In Kambodschas berühmter Tempelanlage Angkor Wat haben Wissenschafter bei Ausgrabungen eine Jahrhunderte alte Statue entdeckt. Nach Behördenangaben vom Dienstag fanden sie die aus dem zwölften oder 13. Jahrhundert stammende und fast zwei Meter hohe Statue am Samstag rund 40 Zentimeter unter der Erde. Sie gilt als wichtigster Fund seit der Ausgrabung zweier riesiger Buddhas vor sechs Jahren.
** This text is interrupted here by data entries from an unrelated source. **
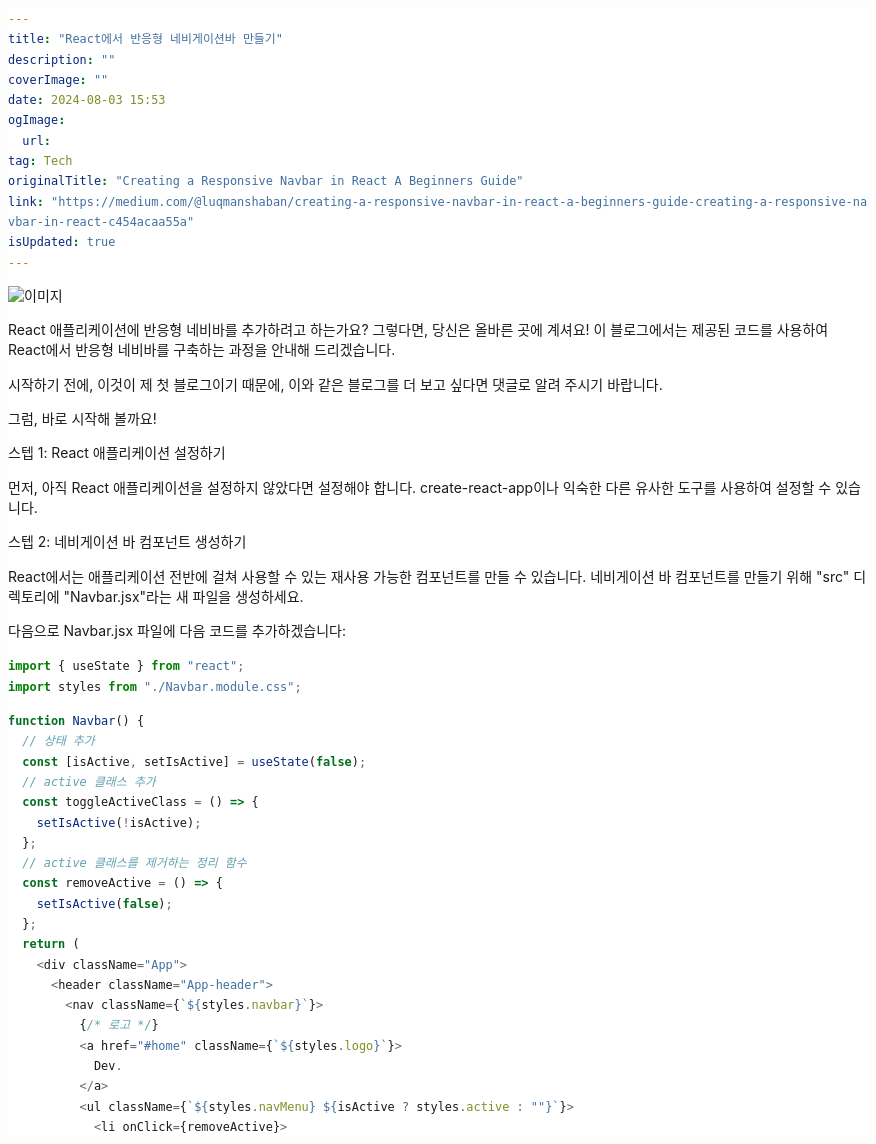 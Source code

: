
 ```yaml
---
title: "React에서 반응형 네비게이션바 만들기"
description: ""
coverImage: ""
date: 2024-08-03 15:53
ogImage: 
  url: 
tag: Tech
originalTitle: "Creating a Responsive Navbar in React A Beginners Guide"
link: "https://medium.com/@luqmanshaban/creating-a-responsive-navbar-in-react-a-beginners-guide-creating-a-responsive-navbar-in-react-c454acaa55a"
isUpdated: true
---
```






![이미지](/assets/img/CreatingaResponsiveNavbarinReactABeginnersGuide_0.png)

React 애플리케이션에 반응형 네비바를 추가하려고 하는가요? 그렇다면, 당신은 올바른 곳에 계셔요! 이 블로그에서는 제공된 코드를 사용하여 React에서 반응형 네비바를 구축하는 과정을 안내해 드리겠습니다.

시작하기 전에, 이것이 제 첫 블로그이기 때문에, 이와 같은 블로그를 더 보고 싶다면 댓글로 알려 주시기 바랍니다.

그럼, 바로 시작해 볼까요!

<div class="content-ad"></div>

스텝 1: React 애플리케이션 설정하기

먼저, 아직 React 애플리케이션을 설정하지 않았다면 설정해야 합니다. create-react-app이나 익숙한 다른 유사한 도구를 사용하여 설정할 수 있습니다.

스텝 2: 네비게이션 바 컴포넌트 생성하기

React에서는 애플리케이션 전반에 걸쳐 사용할 수 있는 재사용 가능한 컴포넌트를 만들 수 있습니다. 네비게이션 바 컴포넌트를 만들기 위해 "src" 디렉토리에 "Navbar.jsx"라는 새 파일을 생성하세요.

<div class="content-ad"></div>

다음으로 Navbar.jsx 파일에 다음 코드를 추가하겠습니다:

```js
import { useState } from "react";
import styles from "./Navbar.module.css";
```

```js
function Navbar() {
  // 상태 추가
  const [isActive, setIsActive] = useState(false);
  // active 클래스 추가
  const toggleActiveClass = () => {
    setIsActive(!isActive);
  };
  // active 클래스를 제거하는 정리 함수
  const removeActive = () => {
    setIsActive(false);
  };
  return (
    <div className="App">
      <header className="App-header">
        <nav className={`${styles.navbar}`}>
          {/* 로고 */}
          <a href="#home" className={`${styles.logo}`}>
            Dev.
          </a>
          <ul className={`${styles.navMenu} ${isActive ? styles.active : ""}`}>
            <li onClick={removeActive}>
``` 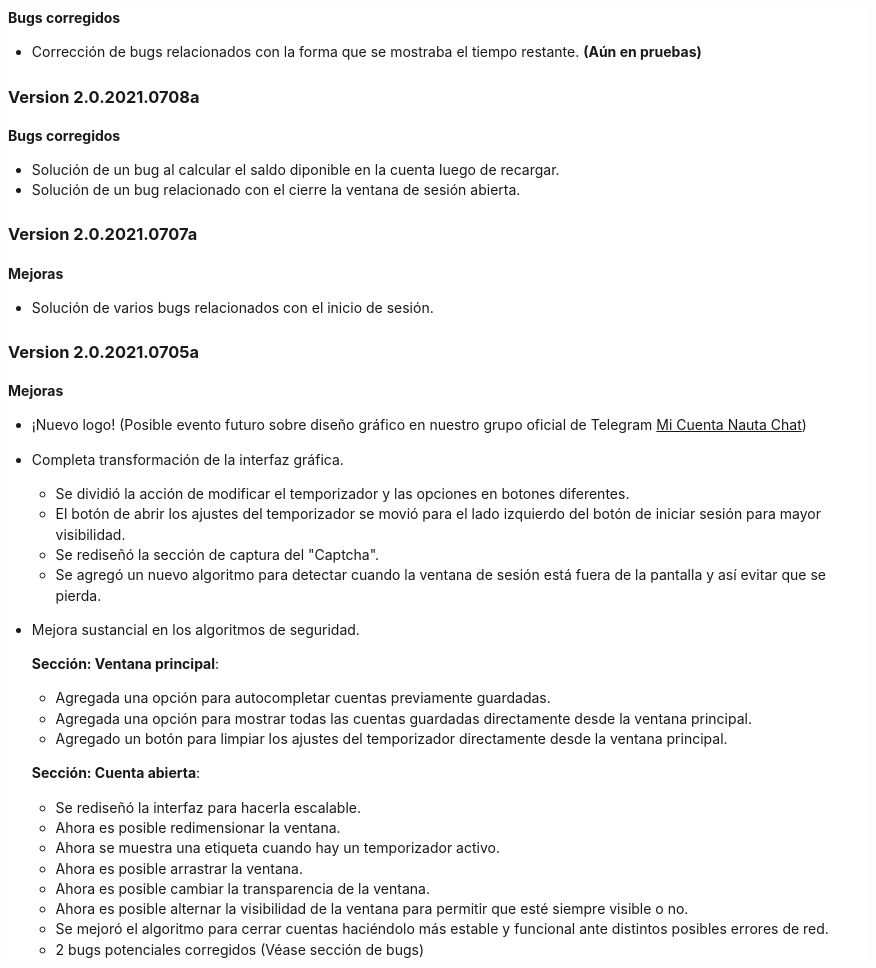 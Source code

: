 **Bugs corregidos**

- Corrección de bugs relacionados con la forma que se mostraba el tiempo restante. **(Aún en pruebas)**

### Version 2.0.2021.0708a

**Bugs corregidos**

- Solución de un bug al calcular el saldo diponible en la cuenta luego de recargar.
- Solución de un bug relacionado con el cierre la ventana de sesión abierta.

### Version 2.0.2021.0707a

**Mejoras**

- Solución de varios bugs relacionados con el inicio de sesión.

### Version 2.0.2021.0705a

**Mejoras**

- ¡Nuevo logo! (Posible evento futuro sobre diseño gráfico en nuestro grupo oficial de Telegram [Mi Cuenta Nauta Chat](https://t.me/micuentanautachat))
- Completa transformación de la interfaz gráfica.

  - Se dividió la acción de modificar el temporizador y las opciones en botones diferentes.
  - El botón de abrir los ajustes del temporizador se movió para el lado izquierdo del botón
    de iniciar sesión para mayor visibilidad.
  - Se rediseñó la sección de captura del "Captcha".
  - Se agregó un nuevo algoritmo para detectar cuando la ventana de sesión está fuera de la pantalla
    y así evitar que se pierda.

- Mejora sustancial en los algoritmos de seguridad.

  **Sección: Ventana principal**:

  - Agregada una opción para autocompletar cuentas previamente guardadas.
  - Agregada una opción para mostrar todas las cuentas guardadas directamente desde la ventana principal.
  - Agregado un botón para limpiar los ajustes del temporizador directamente desde la ventana principal.

  **Sección: Cuenta abierta**:

  - Se rediseñó la interfaz para hacerla escalable.
  - Ahora es posible redimensionar la ventana.
  - Ahora se muestra una etiqueta cuando hay un temporizador activo.
  - Ahora es posible arrastrar la ventana.
  - Ahora es posible cambiar la transparencia de la ventana.
  - Ahora es posible alternar la visibilidad de la ventana para permitir que esté siempre visible o no.
  - Se mejoró el algoritmo para cerrar cuentas haciéndolo más estable y funcional ante distintos posibles
    errores de red.
  - 2 bugs potenciales corregidos (Véase sección de bugs)
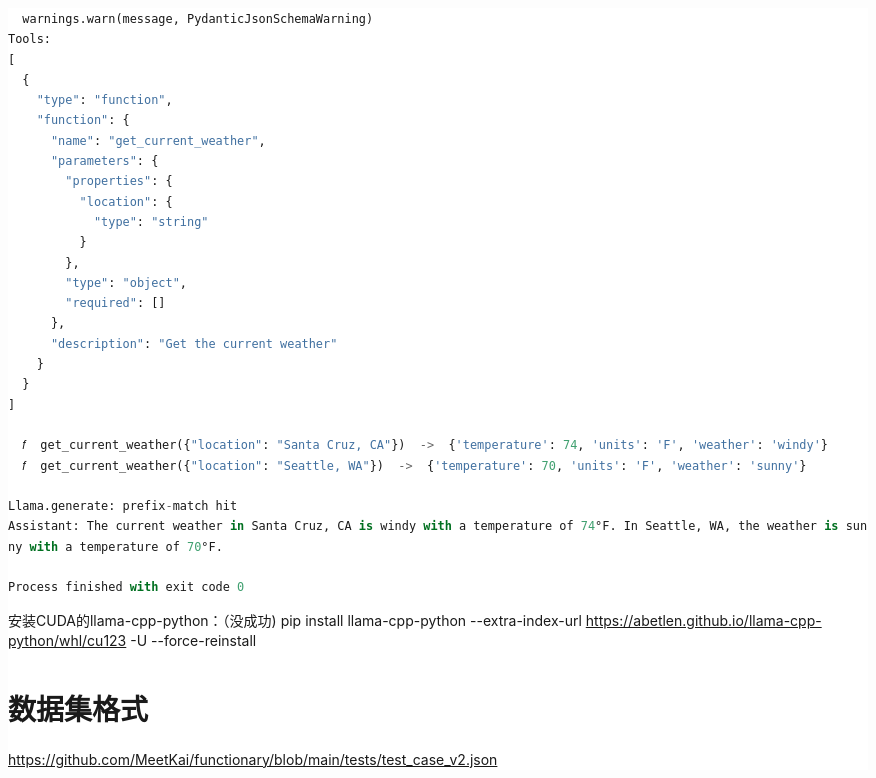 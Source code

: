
 ```python
  warnings.warn(message, PydanticJsonSchemaWarning)
Tools: 
[
  {
    "type": "function",
    "function": {
      "name": "get_current_weather",
      "parameters": {
        "properties": {
          "location": {
            "type": "string"
          }
        },
        "type": "object",
        "required": []
      },
      "description": "Get the current weather"
    }
  }
]

  𝑓  get_current_weather({"location": "Santa Cruz, CA"})  ->  {'temperature': 74, 'units': 'F', 'weather': 'windy'}
  𝑓  get_current_weather({"location": "Seattle, WA"})  ->  {'temperature': 70, 'units': 'F', 'weather': 'sunny'}

Llama.generate: prefix-match hit
Assistant: The current weather in Santa Cruz, CA is windy with a temperature of 74°F. In Seattle, WA, the weather is sunny with a temperature of 70°F.

Process finished with exit code 0

```

安装CUDA的llama-cpp-python：（没成功)
pip install llama-cpp-python   --extra-index-url https://abetlen.github.io/llama-cpp-python/whl/cu123 -U --force-reinstall


# 数据集格式
https://github.com/MeetKai/functionary/blob/main/tests/test_case_v2.json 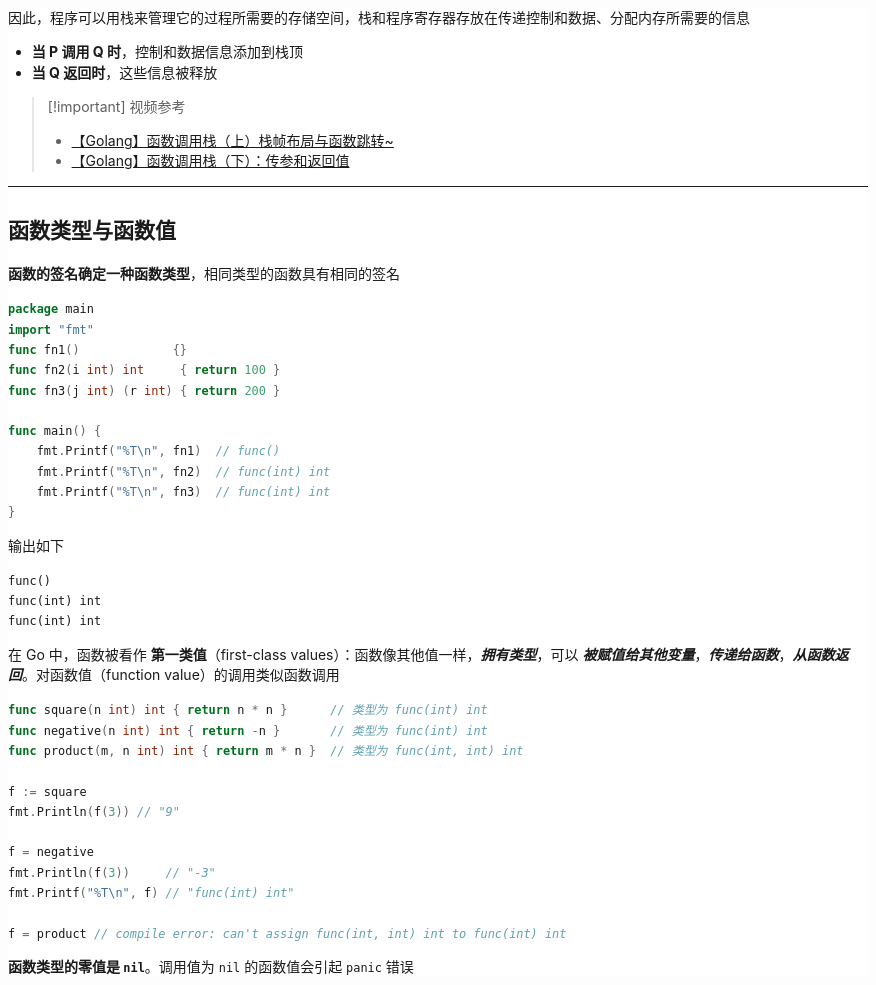 因此，程序可以用栈来管理它的过程所需要的存储空间，栈和程序寄存器存放在传递控制和数据、分配内存所需要的信息
+ **当 P 调用 Q 时**，控制和数据信息添加到栈顶
+ **当 Q 返回时**，这些信息被释放

> [!important] 视频参考
> + [【Golang】函数调用栈（上）栈帧布局与函数跳转~](https://www.bilibili.com/video/BV1WZ4y1p7JT/)
> + [【Golang】函数调用栈（下）：传参和返回值](https://www.bilibili.com/video/BV1tZ4y1p7Rv)

---
## 函数类型与函数值

**函数的签名确定一种函数类型**，相同类型的函数具有相同的签名

```go
package main
import "fmt"
func fn1()             {}
func fn2(i int) int     { return 100 }
func fn3(j int) (r int) { return 200 }

func main() {
	fmt.Printf("%T\n", fn1)  // func()
	fmt.Printf("%T\n", fn2)  // func(int) int
	fmt.Printf("%T\n", fn3)  // func(int) int
}

```

输出如下

```
func()
func(int) int
func(int) int
```

在 Go 中，函数被看作 **第一类值**（first-class values）：函数像其他值一样，_**拥有类型**_，可以 _**被赋值给其他变量**_，_**传递给函数**_，_**从函数返回**_。对函数值（function value）的调用类似函数调用

```go
func square(n int) int { return n * n }      // 类型为 func(int) int
func negative(n int) int { return -n }       // 类型为 func(int) int
func product(m, n int) int { return m * n }  // 类型为 func(int, int) int

f := square
fmt.Println(f(3)) // "9"

f = negative
fmt.Println(f(3))     // "-3"
fmt.Printf("%T\n", f) // "func(int) int"

f = product // compile error: can't assign func(int, int) int to func(int) int
```

**函数类型的零值是 `nil`**。调用值为 `nil` 的函数值会引起 `panic` 错误
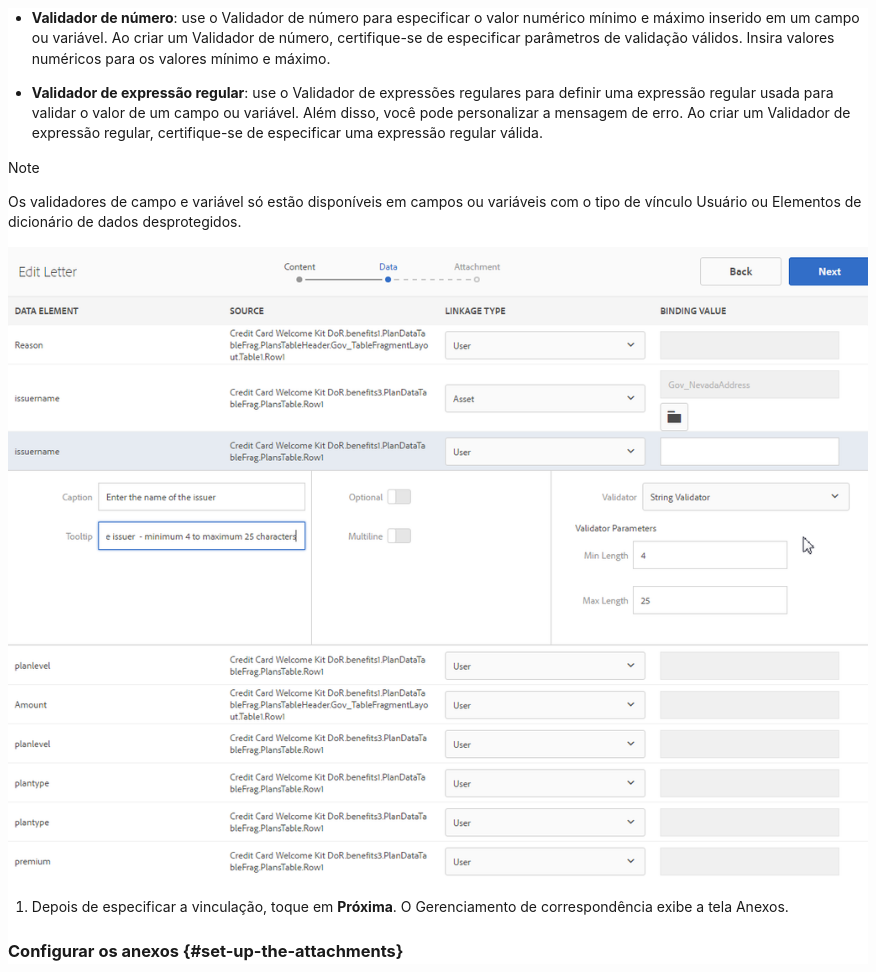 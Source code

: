    * **Validador de número**: use o Validador de número para especificar o valor numérico mínimo e máximo inserido em um campo ou variável. Ao criar um Validador de número, certifique-se de especificar parâmetros de validação válidos. Insira valores numéricos para os valores mínimo e máximo.

   * **Validador de expressão regular**: use o Validador de expressões regulares para definir uma expressão regular usada para validar o valor de um campo ou variável. Além disso, você pode personalizar a mensagem de erro. Ao criar um Validador de expressão regular, certifique-se de especificar uma expressão regular válida.

   >[!NOTE]
   >
   >Os validadores de campo e variável só estão disponíveis em campos ou variáveis com o tipo de vínculo Usuário ou Elementos de dicionário de dados desprotegidos.

   ![vinculações](assets/linkages.png)

1. Depois de especificar a vinculação, toque em **Próxima**. O Gerenciamento de correspondência exibe a tela Anexos.

### Configurar os anexos {#set-up-the-attachments}
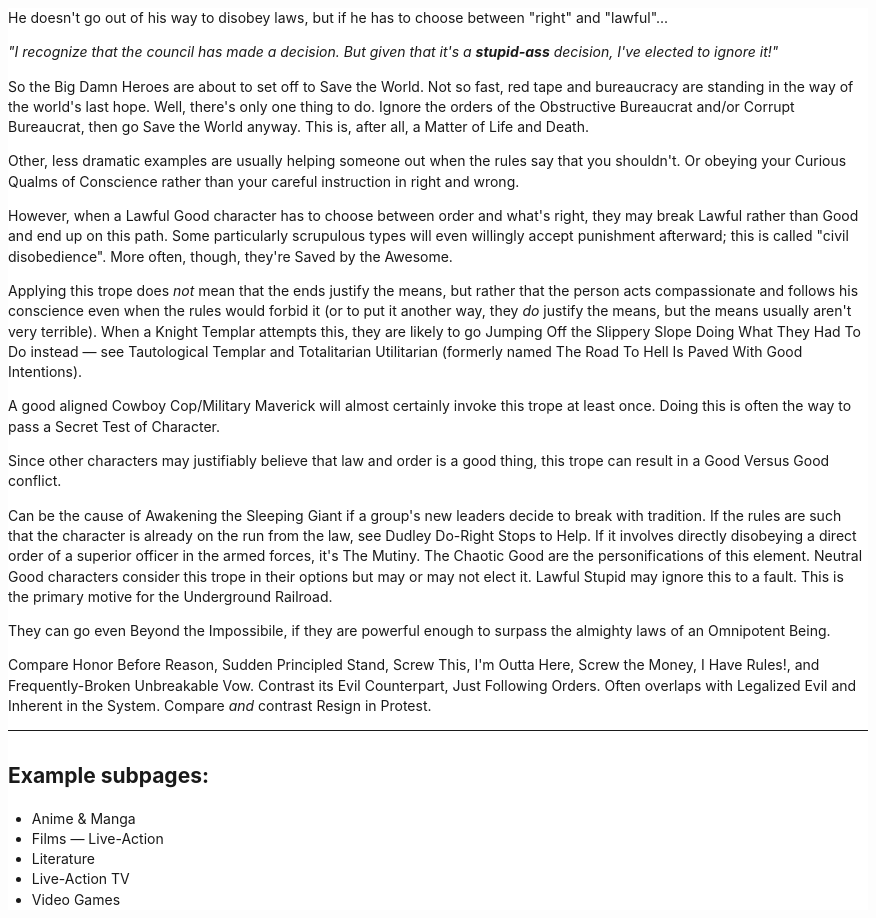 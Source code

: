 He doesn't go out of his way to disobey laws, but if he has to choose between "right" and "lawful"...

_"I recognize that the council has made a decision. But given that it's a **stupid-ass** decision, I've elected to ignore it!"_

So the Big Damn Heroes are about to set off to Save the World. Not so fast, red tape and bureaucracy are standing in the way of the world's last hope. Well, there's only one thing to do. Ignore the orders of the Obstructive Bureaucrat and/or Corrupt Bureaucrat, then go Save the World anyway. This is, after all, a Matter of Life and Death.

Other, less dramatic examples are usually helping someone out when the rules say that you shouldn't. Or obeying your Curious Qualms of Conscience rather than your careful instruction in right and wrong.

However, when a Lawful Good character has to choose between order and what's right, they may break Lawful rather than Good and end up on this path. Some particularly scrupulous types will even willingly accept punishment afterward; this is called "civil disobedience". More often, though, they're Saved by the Awesome.

Applying this trope does _not_ mean that the ends justify the means, but rather that the person acts compassionate and follows his conscience even when the rules would forbid it (or to put it another way, they _do_ justify the means, but the means usually aren't very terrible). When a Knight Templar attempts this, they are likely to go Jumping Off the Slippery Slope Doing What They Had To Do instead — see Tautological Templar and Totalitarian Utilitarian (formerly named The Road To Hell Is Paved With Good Intentions).

A good aligned Cowboy Cop/Military Maverick will almost certainly invoke this trope at least once. Doing this is often the way to pass a Secret Test of Character.

Since other characters may justifiably believe that law and order is a good thing, this trope can result in a Good Versus Good conflict.

Can be the cause of Awakening the Sleeping Giant if a group's new leaders decide to break with tradition. If the rules are such that the character is already on the run from the law, see Dudley Do-Right Stops to Help. If it involves directly disobeying a direct order of a superior officer in the armed forces, it's The Mutiny. The Chaotic Good are the personifications of this element. Neutral Good characters consider this trope in their options but may or may not elect it. Lawful Stupid may ignore this to a fault. This is the primary motive for the Underground Railroad.

They can go even Beyond the Impossibile, if they are powerful enough to surpass the almighty laws of an Omnipotent Being.

Compare Honor Before Reason, Sudden Principled Stand, Screw This, I'm Outta Here, Screw the Money, I Have Rules!, and Frequently-Broken Unbreakable Vow. Contrast its Evil Counterpart, Just Following Orders. Often overlaps with Legalized Evil and Inherent in the System. Compare _and_ contrast Resign in Protest.

___

## Example subpages:

-   Anime & Manga
-   Films — Live-Action
-   Literature
-   Live-Action TV
-   Video Games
Laut der für Angkor Wat zuständigen Behörde diente die Sandstein-Statue vermutlich als symbolischer Wächter eines Krankenhauses. Sie wurde bei den Ausgrabungen des Hospitals gefunden. Arme und Beine des Wächters seien abgebrochen, aber die eingemeißelten Verzierungen an Körper und Haupt seien gut erhalten und wunderschön, erklärte ein Sprecher.

Das Weltkulturerbe Angkor enthält Überreste aus den verschiedenen Hauptstädten des Khmer-Imperiums, das vom neunten bis zum 15. Jahrhundert bestand. Mit mehr als zwei Millionen Besuchern jährlich ist die Anlage der wichtigste Touristenmagnet des südostasiatischen Landes.